Records from a collection:
- - -

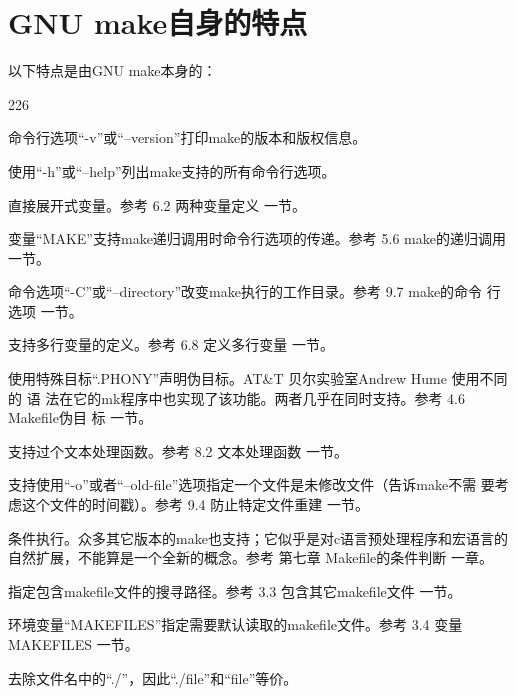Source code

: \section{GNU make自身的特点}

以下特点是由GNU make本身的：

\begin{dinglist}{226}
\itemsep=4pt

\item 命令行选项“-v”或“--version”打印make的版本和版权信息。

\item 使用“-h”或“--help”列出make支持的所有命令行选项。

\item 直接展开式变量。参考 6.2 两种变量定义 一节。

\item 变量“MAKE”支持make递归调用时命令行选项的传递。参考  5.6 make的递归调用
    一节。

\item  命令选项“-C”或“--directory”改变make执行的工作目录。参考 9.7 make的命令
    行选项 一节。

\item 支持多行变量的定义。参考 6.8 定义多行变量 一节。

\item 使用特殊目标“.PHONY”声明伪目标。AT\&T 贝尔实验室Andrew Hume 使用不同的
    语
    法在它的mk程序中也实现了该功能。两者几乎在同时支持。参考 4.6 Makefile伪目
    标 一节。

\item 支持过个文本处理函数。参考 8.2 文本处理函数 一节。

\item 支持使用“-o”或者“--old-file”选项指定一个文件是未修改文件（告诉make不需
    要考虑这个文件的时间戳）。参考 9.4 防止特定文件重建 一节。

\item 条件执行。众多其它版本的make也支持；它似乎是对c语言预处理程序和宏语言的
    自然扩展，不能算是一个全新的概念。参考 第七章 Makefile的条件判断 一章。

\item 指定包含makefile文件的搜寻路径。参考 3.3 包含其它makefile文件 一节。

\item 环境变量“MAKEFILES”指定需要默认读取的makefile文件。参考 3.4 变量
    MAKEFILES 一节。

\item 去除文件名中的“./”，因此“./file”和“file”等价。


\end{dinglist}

- - -

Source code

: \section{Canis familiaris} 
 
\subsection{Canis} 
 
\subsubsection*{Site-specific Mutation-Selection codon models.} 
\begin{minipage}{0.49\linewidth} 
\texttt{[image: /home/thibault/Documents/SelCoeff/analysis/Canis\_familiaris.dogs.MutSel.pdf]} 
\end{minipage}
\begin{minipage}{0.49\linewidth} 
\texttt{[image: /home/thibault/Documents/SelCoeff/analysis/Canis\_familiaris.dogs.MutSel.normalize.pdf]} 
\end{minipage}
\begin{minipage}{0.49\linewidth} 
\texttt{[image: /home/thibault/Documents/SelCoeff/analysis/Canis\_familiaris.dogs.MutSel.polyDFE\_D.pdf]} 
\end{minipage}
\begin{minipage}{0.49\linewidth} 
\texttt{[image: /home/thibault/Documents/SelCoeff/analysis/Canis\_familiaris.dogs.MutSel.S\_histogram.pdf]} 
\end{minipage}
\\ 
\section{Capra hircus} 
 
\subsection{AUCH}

- - -

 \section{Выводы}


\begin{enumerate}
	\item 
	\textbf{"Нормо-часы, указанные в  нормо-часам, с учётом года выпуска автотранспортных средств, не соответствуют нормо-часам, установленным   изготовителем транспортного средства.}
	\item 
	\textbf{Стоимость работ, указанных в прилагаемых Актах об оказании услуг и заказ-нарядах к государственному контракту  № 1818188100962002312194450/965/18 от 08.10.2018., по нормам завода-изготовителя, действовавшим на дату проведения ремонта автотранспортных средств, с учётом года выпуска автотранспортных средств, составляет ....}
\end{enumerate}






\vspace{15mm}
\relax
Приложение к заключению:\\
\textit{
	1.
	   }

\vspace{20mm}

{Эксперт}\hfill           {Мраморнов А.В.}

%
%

- - -

* **Task**
What is the number of lines in the entries that include the string "image"? Reply with that number alone.

* **Output below**
4